The tuberous breast is defined by various forms of anomalies :
- an abnormally narrow breast base at the chest wall with the fold under the breast sitting too high. This gives the impression that the breast is sagging however it is because the breast fold is too high ;
- a long skin envelope gives the impression of a lack of skin ;
- a neck line often showing stretch marks ;
- an oversized areola in comparison to the size of the breast. Sometimes the areola protrudes (areolar protrusion) ;
- a breast that is often too small (but it may be of normal volume or too large ) ;
- an asymmetry between the two breasts is very common (70% of cases). Both breasts are usually tuberous but one of the two breasts may be more severely affected than the other.
Tuberous breast syndrome is considered rare affecting of 5 out of 10,000 women. However, the exact impact is unknown and difficult to determine due to a lack of diagnostics. Minor to moderate forms either do not motivate patients to consult because of their non-debilitating character or surgeons who are not experienced with the condition do not diagnose it.
The breast is the most visible part of the sexual organs and is the symbol of femininity for teenage girls : well developed, inadequate, balanced, weird … These terms risk being attributed to the whole person during puberty.
Even if it is impossible to define the perfect breast, any big differences from what is considered an “ideal” breast create a psychological and physical anxiety in adolescents. Poor body image can lead to a real psychosocial disability with self-exclusion from activities (sport, recreation), avoidance of medical examinations because of shame felt by having “ridiculously” shaped breasts, concealing breasts with unflattering clothes and an unfulfilling sexual life.

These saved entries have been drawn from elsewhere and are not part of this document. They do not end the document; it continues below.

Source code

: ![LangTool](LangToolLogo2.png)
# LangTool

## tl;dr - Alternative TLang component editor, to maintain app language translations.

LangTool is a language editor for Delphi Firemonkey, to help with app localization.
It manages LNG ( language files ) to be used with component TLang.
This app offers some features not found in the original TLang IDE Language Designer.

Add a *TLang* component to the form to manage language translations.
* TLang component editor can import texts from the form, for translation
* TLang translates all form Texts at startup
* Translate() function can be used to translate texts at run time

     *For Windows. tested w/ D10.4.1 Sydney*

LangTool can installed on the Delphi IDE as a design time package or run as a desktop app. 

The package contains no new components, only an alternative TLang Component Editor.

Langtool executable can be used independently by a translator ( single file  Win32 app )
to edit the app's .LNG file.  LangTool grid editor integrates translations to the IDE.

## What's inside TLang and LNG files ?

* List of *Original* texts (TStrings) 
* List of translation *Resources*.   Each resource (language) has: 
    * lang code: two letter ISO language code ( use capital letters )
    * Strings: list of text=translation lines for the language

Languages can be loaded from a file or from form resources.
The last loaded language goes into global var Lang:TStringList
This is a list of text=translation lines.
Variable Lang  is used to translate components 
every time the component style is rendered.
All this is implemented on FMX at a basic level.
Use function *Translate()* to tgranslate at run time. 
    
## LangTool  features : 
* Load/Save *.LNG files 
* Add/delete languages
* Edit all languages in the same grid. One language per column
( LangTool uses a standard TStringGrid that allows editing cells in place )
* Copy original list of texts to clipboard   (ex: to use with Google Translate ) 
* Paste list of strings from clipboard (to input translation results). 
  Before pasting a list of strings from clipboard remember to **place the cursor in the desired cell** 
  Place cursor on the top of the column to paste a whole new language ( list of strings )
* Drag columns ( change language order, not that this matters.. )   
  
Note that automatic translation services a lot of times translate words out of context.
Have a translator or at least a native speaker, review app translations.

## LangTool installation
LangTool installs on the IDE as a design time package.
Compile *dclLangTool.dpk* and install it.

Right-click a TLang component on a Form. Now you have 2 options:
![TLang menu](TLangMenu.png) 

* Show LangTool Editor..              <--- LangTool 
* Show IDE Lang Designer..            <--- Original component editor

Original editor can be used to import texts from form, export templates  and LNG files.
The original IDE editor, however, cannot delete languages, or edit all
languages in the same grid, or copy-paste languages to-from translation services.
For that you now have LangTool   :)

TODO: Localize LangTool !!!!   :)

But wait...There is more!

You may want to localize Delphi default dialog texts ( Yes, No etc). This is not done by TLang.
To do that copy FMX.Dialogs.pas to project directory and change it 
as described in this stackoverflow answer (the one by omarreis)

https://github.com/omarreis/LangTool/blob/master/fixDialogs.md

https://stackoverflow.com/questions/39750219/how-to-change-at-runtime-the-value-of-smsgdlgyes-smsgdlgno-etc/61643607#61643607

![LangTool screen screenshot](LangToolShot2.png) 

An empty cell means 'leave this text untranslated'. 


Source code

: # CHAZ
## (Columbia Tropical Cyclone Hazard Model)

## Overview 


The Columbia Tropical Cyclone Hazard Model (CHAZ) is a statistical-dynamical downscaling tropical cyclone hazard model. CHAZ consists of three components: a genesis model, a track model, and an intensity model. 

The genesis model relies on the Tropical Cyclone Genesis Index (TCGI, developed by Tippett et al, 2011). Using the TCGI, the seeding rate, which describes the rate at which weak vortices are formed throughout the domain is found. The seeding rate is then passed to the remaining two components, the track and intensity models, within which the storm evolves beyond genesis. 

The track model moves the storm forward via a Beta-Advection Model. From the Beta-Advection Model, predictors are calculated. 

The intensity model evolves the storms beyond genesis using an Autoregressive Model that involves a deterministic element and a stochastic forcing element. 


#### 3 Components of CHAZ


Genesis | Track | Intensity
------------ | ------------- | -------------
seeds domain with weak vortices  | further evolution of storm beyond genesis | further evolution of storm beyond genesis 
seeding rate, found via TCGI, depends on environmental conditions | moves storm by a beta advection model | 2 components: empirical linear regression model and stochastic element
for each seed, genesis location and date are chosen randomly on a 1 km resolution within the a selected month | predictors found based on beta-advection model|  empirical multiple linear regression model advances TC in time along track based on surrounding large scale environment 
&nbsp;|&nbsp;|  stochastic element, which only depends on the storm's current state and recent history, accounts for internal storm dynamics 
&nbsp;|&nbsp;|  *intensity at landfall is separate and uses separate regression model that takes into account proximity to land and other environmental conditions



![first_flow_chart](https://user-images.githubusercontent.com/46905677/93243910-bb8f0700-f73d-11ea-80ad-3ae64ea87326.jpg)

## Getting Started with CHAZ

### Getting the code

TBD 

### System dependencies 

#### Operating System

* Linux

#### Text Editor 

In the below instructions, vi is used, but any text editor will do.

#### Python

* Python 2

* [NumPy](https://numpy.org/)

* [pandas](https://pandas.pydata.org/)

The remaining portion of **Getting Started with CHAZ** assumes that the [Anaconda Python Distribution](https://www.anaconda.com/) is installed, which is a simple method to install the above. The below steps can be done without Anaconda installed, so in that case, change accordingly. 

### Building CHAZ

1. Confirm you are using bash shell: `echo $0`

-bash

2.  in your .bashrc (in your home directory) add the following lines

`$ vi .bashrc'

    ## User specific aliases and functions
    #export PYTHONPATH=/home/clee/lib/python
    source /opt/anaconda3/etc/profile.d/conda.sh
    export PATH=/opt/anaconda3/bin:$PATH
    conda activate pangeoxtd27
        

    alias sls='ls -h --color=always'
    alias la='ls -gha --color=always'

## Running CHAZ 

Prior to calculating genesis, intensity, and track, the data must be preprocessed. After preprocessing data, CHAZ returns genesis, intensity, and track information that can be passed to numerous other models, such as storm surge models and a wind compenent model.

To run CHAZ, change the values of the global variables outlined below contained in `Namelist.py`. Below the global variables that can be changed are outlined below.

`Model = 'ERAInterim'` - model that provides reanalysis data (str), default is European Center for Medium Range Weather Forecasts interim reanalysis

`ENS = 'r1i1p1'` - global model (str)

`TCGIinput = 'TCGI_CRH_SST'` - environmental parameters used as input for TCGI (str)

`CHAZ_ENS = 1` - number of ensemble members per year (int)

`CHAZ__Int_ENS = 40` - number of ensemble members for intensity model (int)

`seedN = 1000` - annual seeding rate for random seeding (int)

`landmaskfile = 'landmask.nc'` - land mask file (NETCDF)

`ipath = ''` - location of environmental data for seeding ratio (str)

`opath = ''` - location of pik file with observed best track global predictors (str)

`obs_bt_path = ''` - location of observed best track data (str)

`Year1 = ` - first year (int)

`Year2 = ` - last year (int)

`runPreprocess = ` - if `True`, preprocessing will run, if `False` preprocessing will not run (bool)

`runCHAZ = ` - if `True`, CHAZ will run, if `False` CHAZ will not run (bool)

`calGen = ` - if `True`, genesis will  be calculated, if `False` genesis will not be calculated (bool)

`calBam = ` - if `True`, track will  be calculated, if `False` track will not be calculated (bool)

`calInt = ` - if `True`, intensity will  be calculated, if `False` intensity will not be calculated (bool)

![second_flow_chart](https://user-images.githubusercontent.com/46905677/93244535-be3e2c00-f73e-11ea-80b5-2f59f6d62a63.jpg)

Surgical treatment is a real challenge as there is a fine line between cosmeticand reconstructive surgery. All the techniques used in cosmetic and reconstructive breast surgery can be used and combined in order to best suit the patient (breast implants, breast lift with or without reduction, fat injections …).
Because of the impact surgery can have on the body image, patients who require subtle changes should consider being operated on at the end of puberty. ?
Two exceptions are possible :
- The presence of significant stretch marks can drive early intervention in order to preserve the quality of the skin ;
- Insertion of breast implants is a decision that should be taken into careful consideration because of the impact it can have on the future. Thus, it is best to wait until adulthood.
Preference is given to treatment performed in one procedure..
Two surgical phases are required if :
- the decision to expand the skin with a temporary expansion implant has been made (very rarely) ;
- deformity is corrected without increasing volume from the end of puberty and an increase is desired in adulthood.
Several procedures are required when having only lipofilling (2-3 sessions usually spaced from 5 to 6 months apart). In all cases, the patient should be made aware of having potential touchups in the months following the initial surgery (enlargement of the areola, recurrence of the protrusion …), usually under local anesthesia.
Health insurance coverage
For severe or moderate cases, partial reimbursement of the cost of the procedure may be considered upon prior agreement.